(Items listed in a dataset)
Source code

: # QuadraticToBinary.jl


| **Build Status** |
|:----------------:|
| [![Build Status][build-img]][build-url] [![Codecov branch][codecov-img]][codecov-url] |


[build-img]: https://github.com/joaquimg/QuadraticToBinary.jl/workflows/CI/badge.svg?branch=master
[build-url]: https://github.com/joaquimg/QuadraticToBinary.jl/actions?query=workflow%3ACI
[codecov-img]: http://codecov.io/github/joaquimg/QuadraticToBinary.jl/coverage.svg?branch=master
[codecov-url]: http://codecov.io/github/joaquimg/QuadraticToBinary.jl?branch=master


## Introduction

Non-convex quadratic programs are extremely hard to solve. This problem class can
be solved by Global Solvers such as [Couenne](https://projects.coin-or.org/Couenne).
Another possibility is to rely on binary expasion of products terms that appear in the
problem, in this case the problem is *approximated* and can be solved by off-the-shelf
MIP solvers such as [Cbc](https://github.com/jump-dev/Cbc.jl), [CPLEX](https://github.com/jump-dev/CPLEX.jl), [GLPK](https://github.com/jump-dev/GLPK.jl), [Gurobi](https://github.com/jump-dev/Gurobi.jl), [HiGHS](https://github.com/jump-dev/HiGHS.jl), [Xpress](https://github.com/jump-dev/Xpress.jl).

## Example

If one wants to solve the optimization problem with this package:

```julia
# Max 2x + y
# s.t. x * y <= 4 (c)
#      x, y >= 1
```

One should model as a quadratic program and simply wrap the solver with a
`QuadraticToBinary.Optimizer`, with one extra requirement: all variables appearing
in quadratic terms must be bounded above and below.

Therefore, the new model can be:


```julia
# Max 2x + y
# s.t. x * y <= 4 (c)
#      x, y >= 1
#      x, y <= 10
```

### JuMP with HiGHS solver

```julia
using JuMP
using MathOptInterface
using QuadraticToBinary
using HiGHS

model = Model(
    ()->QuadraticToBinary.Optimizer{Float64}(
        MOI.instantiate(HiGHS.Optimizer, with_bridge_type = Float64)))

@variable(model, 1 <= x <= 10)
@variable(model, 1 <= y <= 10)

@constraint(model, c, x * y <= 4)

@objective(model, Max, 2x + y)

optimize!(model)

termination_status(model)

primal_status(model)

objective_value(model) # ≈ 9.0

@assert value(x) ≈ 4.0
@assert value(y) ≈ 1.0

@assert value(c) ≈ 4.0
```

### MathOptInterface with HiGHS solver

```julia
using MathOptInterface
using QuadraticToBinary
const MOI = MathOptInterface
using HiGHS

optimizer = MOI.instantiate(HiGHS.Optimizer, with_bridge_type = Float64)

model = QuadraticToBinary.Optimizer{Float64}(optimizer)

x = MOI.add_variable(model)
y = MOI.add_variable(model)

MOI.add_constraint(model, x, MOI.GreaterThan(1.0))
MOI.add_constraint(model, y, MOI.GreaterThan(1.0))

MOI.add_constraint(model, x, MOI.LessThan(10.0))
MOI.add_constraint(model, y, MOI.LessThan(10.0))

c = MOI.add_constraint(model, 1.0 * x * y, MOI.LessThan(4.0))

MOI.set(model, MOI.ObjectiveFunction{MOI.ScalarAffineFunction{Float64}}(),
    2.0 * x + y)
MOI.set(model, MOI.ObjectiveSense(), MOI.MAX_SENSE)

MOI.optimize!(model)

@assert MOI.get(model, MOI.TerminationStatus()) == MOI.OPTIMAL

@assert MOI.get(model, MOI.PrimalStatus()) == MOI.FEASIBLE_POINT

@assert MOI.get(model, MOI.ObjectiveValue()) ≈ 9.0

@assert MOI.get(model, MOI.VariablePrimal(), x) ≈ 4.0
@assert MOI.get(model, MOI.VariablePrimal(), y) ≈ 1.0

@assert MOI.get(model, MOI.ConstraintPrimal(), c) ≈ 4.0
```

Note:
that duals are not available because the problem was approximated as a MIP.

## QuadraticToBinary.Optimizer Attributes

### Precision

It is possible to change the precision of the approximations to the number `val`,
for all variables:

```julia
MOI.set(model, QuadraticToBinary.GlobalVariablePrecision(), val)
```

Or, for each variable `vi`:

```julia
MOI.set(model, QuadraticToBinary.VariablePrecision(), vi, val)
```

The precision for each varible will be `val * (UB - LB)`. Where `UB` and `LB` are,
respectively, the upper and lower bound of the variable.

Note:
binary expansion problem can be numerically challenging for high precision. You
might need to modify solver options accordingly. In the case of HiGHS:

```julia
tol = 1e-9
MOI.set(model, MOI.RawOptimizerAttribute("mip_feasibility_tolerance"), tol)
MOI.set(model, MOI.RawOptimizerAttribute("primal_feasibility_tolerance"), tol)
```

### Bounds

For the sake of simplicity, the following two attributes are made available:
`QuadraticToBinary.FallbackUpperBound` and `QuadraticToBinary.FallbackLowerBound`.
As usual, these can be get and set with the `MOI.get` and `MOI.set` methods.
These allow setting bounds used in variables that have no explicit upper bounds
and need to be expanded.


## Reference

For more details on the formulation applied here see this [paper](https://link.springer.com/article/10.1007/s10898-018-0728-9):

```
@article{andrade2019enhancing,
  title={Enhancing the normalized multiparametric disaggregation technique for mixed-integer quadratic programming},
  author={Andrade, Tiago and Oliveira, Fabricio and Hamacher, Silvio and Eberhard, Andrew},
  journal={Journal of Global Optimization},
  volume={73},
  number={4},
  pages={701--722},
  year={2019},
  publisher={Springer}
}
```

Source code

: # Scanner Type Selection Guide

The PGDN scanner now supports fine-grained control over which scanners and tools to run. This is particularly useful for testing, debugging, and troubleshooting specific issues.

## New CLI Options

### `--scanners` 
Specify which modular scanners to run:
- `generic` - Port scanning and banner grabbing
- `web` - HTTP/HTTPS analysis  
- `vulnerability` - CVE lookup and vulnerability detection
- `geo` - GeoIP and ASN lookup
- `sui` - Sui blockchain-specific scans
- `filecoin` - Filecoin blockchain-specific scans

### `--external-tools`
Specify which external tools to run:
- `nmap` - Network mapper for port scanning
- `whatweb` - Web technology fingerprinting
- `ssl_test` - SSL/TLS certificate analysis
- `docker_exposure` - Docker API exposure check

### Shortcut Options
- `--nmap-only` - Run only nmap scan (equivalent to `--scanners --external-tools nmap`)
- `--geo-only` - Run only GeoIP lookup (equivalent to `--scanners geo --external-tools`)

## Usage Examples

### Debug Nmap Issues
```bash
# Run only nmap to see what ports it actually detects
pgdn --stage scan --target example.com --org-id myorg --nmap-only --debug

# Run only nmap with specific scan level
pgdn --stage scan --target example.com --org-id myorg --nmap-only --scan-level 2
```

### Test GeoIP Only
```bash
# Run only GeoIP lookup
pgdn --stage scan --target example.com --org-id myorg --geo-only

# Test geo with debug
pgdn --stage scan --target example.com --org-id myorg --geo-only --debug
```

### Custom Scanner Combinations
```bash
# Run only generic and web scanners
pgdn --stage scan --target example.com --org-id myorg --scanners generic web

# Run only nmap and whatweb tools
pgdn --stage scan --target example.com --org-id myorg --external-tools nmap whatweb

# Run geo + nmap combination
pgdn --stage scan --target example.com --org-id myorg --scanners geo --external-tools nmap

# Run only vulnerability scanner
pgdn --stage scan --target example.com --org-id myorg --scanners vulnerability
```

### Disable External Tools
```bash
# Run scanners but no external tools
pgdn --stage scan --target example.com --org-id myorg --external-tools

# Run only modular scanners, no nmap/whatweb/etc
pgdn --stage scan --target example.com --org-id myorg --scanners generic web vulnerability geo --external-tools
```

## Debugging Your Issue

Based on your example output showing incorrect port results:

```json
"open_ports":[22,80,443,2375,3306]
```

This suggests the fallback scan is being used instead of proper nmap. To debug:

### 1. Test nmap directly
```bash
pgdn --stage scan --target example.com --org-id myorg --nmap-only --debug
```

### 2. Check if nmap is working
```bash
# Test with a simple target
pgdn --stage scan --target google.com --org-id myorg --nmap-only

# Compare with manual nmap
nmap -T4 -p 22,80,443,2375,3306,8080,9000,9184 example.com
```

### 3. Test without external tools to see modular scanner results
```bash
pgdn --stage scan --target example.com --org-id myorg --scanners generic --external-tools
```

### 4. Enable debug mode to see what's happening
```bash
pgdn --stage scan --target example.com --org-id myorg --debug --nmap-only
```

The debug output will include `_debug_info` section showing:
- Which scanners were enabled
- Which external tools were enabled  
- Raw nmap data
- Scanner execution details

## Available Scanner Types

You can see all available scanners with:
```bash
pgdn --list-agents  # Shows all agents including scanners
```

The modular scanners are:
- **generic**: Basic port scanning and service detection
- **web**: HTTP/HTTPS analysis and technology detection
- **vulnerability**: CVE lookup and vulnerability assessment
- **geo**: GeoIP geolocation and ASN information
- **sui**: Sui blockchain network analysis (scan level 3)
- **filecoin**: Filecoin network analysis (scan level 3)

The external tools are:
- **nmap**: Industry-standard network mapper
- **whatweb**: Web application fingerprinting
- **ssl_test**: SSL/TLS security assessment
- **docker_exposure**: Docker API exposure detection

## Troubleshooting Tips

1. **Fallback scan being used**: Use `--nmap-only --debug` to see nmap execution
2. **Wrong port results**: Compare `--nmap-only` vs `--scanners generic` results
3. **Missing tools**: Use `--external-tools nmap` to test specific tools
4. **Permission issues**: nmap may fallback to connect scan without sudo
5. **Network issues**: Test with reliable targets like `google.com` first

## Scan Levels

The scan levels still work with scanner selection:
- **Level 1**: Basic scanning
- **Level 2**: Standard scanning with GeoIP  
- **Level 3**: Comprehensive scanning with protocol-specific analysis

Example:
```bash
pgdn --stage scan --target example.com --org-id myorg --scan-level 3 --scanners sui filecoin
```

Exercise directions - Count the lines in the entries above where the string "Basic" shows up, and give that number only.

Answer space - 2